#### Available data
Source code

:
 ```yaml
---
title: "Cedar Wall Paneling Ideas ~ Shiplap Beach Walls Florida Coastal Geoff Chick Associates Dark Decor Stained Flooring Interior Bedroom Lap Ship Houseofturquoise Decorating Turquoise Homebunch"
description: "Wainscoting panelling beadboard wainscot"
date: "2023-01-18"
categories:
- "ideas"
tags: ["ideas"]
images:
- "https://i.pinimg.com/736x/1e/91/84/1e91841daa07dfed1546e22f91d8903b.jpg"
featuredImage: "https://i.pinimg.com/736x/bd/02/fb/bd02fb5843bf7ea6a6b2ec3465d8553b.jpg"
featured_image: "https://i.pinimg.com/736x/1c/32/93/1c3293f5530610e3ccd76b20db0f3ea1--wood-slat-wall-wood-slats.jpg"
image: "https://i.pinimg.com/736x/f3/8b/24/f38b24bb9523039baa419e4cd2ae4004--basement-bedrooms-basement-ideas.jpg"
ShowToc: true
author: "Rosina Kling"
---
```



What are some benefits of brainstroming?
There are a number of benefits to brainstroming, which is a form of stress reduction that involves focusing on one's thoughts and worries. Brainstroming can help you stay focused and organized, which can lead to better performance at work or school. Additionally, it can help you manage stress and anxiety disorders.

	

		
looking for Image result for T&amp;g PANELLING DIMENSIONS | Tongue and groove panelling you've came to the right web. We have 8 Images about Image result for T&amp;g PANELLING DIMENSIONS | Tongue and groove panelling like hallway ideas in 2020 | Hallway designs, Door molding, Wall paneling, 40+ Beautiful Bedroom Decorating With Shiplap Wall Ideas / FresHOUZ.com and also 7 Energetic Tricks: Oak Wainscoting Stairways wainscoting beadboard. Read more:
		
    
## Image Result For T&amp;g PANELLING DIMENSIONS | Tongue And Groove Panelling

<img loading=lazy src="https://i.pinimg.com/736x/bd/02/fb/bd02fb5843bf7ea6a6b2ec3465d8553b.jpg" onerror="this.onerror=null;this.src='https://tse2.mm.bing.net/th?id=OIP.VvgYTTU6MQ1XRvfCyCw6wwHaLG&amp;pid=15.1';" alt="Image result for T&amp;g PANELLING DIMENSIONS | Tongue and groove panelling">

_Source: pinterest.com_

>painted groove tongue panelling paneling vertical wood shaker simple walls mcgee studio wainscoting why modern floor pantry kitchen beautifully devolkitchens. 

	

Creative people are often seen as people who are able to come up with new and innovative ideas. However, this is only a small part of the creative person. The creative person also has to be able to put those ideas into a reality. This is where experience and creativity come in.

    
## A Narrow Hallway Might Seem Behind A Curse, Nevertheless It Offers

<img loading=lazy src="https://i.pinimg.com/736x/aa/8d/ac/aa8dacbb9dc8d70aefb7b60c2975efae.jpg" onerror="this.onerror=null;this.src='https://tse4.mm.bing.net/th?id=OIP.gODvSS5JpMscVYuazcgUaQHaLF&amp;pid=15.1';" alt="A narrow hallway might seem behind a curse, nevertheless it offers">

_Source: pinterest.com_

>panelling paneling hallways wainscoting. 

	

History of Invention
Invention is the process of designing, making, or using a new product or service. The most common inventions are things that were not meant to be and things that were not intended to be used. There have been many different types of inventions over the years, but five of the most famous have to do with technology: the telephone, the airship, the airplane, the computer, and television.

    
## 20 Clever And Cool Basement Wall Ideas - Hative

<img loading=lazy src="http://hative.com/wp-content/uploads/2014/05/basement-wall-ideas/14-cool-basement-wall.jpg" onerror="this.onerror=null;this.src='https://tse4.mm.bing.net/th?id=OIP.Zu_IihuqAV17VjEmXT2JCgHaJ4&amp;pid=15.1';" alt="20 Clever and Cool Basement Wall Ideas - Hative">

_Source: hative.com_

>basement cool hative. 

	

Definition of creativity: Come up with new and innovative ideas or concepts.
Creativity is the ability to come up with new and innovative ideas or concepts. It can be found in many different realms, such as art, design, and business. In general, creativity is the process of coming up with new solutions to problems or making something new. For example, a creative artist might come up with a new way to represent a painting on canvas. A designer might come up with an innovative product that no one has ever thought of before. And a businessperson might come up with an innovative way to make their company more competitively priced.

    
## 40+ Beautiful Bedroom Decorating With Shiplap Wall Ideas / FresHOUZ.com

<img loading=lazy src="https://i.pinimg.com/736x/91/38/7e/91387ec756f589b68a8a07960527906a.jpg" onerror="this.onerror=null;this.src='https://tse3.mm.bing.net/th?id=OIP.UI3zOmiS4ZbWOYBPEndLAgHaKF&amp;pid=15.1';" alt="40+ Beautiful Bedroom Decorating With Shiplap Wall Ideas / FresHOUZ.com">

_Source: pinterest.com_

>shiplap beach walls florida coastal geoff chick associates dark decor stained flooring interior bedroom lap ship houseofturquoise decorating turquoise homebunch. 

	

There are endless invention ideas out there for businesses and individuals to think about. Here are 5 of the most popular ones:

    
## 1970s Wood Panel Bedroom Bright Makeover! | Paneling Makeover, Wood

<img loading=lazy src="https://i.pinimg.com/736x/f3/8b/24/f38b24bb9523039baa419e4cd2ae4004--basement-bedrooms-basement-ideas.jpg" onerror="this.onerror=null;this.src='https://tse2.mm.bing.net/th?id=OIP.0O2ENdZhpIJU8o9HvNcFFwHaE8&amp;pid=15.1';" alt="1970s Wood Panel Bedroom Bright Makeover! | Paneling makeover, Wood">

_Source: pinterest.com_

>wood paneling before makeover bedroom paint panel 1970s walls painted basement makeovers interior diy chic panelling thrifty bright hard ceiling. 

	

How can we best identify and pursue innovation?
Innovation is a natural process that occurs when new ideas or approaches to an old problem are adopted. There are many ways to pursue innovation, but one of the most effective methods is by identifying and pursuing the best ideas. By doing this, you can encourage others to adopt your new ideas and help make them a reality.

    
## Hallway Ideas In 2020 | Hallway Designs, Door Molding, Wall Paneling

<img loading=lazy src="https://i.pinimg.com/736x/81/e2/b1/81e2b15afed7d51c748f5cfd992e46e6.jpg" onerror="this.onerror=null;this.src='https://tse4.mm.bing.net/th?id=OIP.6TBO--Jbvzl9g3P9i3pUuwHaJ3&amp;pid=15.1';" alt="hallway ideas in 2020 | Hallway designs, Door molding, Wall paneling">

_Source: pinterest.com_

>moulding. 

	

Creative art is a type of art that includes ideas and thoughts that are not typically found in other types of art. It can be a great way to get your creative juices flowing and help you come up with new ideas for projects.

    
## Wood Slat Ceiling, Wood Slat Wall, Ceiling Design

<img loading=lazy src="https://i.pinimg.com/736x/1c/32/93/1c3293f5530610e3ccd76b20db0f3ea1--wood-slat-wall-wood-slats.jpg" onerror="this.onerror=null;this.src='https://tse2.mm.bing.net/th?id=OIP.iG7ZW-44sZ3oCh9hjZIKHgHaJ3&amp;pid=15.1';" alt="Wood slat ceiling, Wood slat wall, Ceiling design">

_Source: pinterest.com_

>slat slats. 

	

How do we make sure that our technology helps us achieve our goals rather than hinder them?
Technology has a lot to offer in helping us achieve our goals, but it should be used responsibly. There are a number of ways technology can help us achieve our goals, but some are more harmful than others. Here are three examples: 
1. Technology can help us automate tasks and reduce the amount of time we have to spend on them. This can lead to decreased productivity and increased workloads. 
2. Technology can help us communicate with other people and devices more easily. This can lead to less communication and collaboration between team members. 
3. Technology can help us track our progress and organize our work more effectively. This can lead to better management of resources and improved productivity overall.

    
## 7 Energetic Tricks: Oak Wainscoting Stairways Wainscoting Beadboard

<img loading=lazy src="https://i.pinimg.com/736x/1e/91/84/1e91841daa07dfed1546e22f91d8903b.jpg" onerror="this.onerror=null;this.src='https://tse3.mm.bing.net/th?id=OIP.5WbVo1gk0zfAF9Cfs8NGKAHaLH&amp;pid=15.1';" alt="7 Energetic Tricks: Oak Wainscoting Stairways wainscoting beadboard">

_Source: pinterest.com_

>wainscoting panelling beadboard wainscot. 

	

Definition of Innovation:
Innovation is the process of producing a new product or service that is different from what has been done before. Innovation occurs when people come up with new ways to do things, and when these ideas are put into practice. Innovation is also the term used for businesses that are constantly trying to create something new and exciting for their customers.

#### Problem statement
In the entries above, please find the line with "kitchen beautifully devolkitchens." and the line with "## 20 Clever", then write out exactly those two lines and every line between them, and nothing more.

#### Finished exercise
>painted groove tongue panelling paneling vertical wood shaker simple walls mcgee studio wainscoting why modern floor pantry kitchen beautifully devolkitchens. 

	

Creative people are often seen as people who are able to come up with new and innovative ideas. However, this is only a small part of the creative person. The creative person also has to be able to put those ideas into a reality. This is where experience and creativity come in.

    
## A Narrow Hallway Might Seem Behind A Curse, Nevertheless It Offers

<img loading=lazy src="https://i.pinimg.com/736x/aa/8d/ac/aa8dacbb9dc8d70aefb7b60c2975efae.jpg" onerror="this.onerror=null;this.src='https://tse4.mm.bing.net/th?id=OIP.gODvSS5JpMscVYuazcgUaQHaLF&amp;pid=15.1';" alt="A narrow hallway might seem behind a curse, nevertheless it offers">

_Source: pinterest.com_

>panelling paneling hallways wainscoting. 

	

History of Invention
Invention is the process of designing, making, or using a new product or service. The most common inventions are things that were not meant to be and things that were not intended to be used. There have been many different types of inventions over the years, but five of the most famous have to do with technology: the telephone, the airship, the airplane, the computer, and television.

    
## 20 Clever And Cool Basement Wall Ideas - Hative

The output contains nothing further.